Jessica Festa a RoamRight Blog Author

Five Dishes to Savor in Tokyo

Tokyo is the capital of Japan, the center of the Greater Tokyo Area, and the most populous metropolitan area in the world

Japan is world renowned for its rich culture, along with which comes a food scene steeped in heritage. In fact, Japanese cuisine even holds cultural heritage status. Tokyo, Japan's capital, is a popular city for tourists, and a great place to begin your exploration of the country's cuisine. In this cosmopolitan city, you'll find a mix of traditional dishes and modern, more experiential styles of cooking. To help you savor Japan, here are five must-try dishes in Tokyo.


It is believed that Japan's sushi obsession began in the 9th century, when adherence to Buddhism resulted in a decrease of red meat consumption and a preference towards fish. Sushi refers to raw and specially prepared fish - like pickled or blanched - that can be enhanced with seafood, meat, veggies, egg and rice. To many, sushi can be a daunting read, as there are numerous varieties, from sashimi (raw or pickled fish served in slices) to nigiri (the raw or pickled fish sits on a bed of compacted rice) to uramaki (the fish is wrapped in seaweed then in rice to form a roll shape) and beyond.

At some point, rice was added to create a complete meal. There are many restaurants in Tokyo known for serving great sushi; however, none come even close to the world's most renowned sushi haven: Tsukiji Market. Tsukiji Market, the world's largest seafood market, has sat in its Tsukiji location since 1924. While one highlight is watching fisherman cut up enormous tuna - tuna auctions are at 5 am most mornings and reservations are required - another is savoring the sushi sold by vendors on the outer edges of the market. The fish is as fresh as it can be with a selection that is simply incredible. Daiwa Sushi, Sushi Dai, and Nakaya are just a few of the top venues within the market.


Although originally a Chinese staple, ramen, a quick-cooking noodle soup, made its way to Japan when Chinese tradesmen brought it over in the 19th century. While by the 1970's ramen had downgraded to an instant soup, the following decades brought a re-birth with ramen museums and restaurants dedicated to the art of this delicious soup.

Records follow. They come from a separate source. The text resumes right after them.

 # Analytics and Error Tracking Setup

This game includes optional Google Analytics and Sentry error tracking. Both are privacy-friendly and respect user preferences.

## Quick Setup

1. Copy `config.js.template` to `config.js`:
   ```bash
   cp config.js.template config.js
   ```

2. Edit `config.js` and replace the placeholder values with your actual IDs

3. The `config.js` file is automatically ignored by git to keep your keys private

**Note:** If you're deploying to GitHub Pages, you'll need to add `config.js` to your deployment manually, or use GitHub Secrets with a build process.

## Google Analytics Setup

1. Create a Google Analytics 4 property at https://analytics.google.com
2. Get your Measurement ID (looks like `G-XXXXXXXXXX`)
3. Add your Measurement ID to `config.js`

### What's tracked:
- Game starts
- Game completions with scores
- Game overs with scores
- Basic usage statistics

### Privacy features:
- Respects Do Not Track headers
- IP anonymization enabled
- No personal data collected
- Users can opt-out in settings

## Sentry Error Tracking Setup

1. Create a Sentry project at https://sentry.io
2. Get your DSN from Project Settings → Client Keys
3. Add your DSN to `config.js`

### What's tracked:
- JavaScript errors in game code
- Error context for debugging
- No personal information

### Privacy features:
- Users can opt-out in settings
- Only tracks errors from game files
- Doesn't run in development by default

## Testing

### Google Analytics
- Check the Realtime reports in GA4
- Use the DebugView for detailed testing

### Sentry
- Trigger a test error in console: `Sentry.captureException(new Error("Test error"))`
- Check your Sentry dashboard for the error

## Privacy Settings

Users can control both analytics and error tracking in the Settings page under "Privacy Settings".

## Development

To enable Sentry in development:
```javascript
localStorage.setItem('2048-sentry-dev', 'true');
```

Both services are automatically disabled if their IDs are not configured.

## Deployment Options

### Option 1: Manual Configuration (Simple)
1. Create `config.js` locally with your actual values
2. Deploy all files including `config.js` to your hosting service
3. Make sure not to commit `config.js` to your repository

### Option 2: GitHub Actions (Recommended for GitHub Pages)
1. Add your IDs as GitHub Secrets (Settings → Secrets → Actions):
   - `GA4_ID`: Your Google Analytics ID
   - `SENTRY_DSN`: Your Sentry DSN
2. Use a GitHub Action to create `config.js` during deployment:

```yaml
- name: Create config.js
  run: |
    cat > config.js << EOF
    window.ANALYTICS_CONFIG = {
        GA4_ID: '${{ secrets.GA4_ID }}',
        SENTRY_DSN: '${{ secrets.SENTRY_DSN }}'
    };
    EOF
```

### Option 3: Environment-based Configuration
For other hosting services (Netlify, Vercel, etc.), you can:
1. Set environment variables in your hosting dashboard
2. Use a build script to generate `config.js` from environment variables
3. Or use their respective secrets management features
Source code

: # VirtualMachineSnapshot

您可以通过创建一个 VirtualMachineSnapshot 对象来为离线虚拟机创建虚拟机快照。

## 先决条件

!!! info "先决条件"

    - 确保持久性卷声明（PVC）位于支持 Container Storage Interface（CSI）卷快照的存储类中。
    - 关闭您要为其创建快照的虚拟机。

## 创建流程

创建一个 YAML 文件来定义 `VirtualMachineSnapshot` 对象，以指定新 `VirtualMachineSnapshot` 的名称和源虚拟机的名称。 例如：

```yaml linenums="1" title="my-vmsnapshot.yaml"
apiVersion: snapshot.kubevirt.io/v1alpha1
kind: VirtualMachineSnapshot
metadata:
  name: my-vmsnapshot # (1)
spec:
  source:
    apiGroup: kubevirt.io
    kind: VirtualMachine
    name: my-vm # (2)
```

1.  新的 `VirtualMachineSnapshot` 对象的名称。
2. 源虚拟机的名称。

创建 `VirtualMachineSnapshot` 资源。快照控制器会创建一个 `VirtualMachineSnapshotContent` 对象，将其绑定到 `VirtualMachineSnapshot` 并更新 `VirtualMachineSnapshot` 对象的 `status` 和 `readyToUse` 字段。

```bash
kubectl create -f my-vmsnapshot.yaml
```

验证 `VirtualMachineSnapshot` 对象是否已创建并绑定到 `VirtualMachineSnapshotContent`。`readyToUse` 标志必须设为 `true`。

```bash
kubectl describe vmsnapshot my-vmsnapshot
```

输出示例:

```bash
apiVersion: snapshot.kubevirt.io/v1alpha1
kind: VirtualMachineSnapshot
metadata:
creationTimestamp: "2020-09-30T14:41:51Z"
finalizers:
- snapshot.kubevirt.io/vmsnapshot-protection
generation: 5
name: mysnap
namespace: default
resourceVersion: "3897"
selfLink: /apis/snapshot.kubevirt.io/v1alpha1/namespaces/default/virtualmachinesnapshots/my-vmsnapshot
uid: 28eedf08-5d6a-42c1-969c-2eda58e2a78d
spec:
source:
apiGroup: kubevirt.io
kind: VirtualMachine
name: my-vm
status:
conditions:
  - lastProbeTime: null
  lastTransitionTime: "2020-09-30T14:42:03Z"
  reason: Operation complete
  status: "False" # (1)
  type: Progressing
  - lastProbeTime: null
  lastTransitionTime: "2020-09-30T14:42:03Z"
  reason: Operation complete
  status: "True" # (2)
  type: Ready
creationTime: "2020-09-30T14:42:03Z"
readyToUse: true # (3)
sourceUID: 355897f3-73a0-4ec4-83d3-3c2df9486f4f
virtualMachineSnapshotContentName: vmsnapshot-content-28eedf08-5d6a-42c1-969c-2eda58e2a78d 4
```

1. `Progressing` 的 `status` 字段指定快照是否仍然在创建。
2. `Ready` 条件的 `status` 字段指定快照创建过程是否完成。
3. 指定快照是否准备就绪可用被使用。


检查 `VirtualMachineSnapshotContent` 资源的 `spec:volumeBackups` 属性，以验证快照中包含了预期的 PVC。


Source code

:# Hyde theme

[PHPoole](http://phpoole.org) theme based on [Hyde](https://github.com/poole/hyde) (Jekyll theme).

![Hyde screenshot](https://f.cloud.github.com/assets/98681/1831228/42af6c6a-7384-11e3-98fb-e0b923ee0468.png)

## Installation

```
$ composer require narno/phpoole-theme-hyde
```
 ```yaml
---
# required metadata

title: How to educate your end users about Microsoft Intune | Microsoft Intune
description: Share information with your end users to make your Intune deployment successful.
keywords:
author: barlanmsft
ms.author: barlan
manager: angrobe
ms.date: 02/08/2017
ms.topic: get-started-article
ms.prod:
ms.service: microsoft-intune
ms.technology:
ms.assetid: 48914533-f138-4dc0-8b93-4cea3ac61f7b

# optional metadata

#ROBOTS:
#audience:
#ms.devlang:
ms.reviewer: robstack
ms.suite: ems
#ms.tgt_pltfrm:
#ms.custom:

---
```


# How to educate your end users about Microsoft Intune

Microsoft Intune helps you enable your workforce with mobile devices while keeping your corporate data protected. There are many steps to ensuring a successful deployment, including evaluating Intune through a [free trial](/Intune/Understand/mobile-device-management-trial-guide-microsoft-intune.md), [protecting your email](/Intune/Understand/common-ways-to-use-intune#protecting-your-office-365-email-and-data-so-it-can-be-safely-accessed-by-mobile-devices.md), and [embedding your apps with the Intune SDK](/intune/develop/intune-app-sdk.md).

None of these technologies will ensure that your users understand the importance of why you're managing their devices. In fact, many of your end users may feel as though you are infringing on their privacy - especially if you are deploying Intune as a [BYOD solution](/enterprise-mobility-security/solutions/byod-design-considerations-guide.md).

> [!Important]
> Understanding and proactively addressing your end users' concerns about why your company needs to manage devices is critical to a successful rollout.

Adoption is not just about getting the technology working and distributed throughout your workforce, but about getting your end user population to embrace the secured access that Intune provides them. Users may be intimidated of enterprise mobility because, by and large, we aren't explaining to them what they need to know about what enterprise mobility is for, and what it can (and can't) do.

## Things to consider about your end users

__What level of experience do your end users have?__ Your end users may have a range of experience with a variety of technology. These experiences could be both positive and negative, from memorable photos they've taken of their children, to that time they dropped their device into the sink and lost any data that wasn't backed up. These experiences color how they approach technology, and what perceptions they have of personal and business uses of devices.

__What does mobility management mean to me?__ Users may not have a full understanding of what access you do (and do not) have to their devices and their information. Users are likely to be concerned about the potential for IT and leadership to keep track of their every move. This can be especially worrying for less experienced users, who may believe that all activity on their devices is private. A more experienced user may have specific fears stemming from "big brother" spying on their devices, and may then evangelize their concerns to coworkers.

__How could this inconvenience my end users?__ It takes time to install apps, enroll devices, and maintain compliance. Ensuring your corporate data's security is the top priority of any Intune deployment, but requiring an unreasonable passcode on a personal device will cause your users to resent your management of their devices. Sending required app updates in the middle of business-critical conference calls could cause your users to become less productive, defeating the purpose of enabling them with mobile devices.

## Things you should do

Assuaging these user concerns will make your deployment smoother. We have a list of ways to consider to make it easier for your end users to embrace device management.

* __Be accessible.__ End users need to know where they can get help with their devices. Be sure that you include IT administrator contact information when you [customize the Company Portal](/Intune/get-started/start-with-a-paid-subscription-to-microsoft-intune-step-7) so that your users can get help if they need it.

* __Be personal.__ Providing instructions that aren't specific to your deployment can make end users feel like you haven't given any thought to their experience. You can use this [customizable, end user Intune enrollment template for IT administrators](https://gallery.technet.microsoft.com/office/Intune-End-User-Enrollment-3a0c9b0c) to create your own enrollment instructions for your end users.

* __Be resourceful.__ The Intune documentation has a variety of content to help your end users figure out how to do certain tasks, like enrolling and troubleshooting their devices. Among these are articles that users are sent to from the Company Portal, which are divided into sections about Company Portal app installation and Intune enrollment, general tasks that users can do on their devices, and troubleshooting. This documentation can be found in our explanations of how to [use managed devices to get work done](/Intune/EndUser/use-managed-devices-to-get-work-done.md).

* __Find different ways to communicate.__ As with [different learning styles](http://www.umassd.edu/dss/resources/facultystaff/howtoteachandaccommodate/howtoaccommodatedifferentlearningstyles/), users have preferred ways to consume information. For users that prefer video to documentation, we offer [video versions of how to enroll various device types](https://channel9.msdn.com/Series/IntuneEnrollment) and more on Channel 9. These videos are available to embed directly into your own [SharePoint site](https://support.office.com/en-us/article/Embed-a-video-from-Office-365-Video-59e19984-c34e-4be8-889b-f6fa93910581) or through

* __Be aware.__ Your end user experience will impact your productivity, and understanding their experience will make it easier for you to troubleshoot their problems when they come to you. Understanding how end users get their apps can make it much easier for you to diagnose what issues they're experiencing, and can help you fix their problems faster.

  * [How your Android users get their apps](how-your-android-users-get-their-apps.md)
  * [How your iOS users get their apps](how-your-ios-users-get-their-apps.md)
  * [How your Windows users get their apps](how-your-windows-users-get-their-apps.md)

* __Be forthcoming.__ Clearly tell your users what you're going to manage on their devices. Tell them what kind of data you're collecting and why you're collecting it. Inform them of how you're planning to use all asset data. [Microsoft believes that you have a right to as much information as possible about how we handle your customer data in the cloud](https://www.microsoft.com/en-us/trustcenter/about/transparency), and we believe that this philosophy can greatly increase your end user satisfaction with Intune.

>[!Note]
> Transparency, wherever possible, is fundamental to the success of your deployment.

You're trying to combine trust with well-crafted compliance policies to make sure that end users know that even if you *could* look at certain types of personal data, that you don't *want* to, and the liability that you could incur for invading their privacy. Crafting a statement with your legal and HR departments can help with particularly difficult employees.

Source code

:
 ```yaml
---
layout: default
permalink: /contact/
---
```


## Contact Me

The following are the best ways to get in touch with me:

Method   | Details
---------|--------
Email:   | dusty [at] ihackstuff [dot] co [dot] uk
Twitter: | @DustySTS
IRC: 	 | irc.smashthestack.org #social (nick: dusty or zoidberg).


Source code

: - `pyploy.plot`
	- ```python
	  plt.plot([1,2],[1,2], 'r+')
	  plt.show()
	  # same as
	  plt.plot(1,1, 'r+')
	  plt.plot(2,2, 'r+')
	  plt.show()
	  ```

It's interesting to note that, while a great budget-friendly meal for travelers (think heaping bowls for $10 or less), you'll find Ramen that's much more complex than the typical instant pack of noodles. There are a variety of ramens one can savor in Tokyo. While tonkotsu ramen is creamy and features pork bones in its creation, shoyu ramen swaps in chicken bones with soy sauce. Another popular ramen style is miso, a heartier ramen with a soybean paste-infused broth. These are just a few of the many ramen options in Tokyo. Some must-try ramen restaurants in Tokyo include Ivan Ramen, Harukiya, and Takano.

Curry Rice

Curry isn't just part of India's culinary culture; it's also a major facet of Japan's. The history of curry rice in Japan begins in the mid-19th century, with the Brits - not the Indians - bringing it, albeit in a bit of an altered state, for example, using flour instead of ground nuts for thickening. Because of this, many Japanese consider curry to have Western origins. This one-pot dish is delicious and, luckily, quite cheap, a satisfying meal when you're craving something spicy. CoCo Ichibanya is one place to savor curry rice in Tokyo, where curry flavors range from cuttlefish to fried chicken to cheese and beyond. Yum!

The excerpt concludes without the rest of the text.